München – Die Bahn will mit Investitionen gegen Zugverspätungen und Pannen vorgehen. Beim S-Bahn-Gipfel unserer Zeitung am Donnerstagabend kündigte das bayerische Verkehrsministerium an, das störanfällige Stellwerk München-Ost solle ersetzt werden.

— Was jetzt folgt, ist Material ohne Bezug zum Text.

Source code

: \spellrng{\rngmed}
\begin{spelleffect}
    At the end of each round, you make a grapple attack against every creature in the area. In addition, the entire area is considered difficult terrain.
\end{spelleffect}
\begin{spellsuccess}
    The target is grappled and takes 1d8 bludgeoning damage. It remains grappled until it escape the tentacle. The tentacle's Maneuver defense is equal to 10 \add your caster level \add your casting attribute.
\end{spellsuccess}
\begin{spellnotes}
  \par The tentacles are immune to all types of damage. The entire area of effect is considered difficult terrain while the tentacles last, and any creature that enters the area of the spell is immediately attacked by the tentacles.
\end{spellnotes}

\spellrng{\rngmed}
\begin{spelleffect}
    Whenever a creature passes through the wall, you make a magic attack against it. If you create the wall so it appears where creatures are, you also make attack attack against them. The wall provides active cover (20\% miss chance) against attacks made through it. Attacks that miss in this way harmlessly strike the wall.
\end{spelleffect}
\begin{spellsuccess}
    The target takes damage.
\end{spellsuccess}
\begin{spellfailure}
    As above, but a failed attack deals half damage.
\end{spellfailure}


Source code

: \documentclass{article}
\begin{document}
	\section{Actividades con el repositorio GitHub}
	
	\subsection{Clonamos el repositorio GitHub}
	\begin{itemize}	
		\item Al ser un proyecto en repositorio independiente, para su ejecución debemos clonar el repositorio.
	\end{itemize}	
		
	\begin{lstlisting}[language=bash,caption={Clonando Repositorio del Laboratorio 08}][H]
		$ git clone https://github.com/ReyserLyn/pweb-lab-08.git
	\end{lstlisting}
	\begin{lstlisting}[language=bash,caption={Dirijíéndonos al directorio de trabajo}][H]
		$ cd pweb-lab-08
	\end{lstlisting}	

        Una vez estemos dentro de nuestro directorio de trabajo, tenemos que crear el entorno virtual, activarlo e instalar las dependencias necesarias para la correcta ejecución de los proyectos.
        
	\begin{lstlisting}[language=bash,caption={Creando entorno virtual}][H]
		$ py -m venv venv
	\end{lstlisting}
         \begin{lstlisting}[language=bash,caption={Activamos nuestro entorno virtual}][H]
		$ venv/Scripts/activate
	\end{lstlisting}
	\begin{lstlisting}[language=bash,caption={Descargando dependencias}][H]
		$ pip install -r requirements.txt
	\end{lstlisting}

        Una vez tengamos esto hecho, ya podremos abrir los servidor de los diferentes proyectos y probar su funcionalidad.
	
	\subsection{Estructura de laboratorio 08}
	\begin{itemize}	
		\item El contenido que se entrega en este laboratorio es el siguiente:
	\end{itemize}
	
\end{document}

Verbesserungen sind ab dem Jahr 2020 auch für die Fahrgäste der S7 angekündigt. Länger warten müssen Fahrgäste der S4 Richtung Fürstenfeldbruck im Westen. Erstmals aber bestätigte die Bahn eine „Vorplanung“ zum Bau eines dritten Gleises. Dieses soll aber erst 2030 gebaut werden. Auch bei der S1-Strecke Richtung Freising räumten Vertreter des Verkehrsministeriums Defizite ein. Ein Vorentwurf zum Bau weiterer Gleise parallel zur Deggendorfer Autobahn sei aber von Anrainern abgelehnt worden. S-Bahn-Chef Heiko Büttner kündigte zudem WLAN in der S-Bahn an. Zunächst soll aber nur ein Zug testweise damit ausgestattet werden.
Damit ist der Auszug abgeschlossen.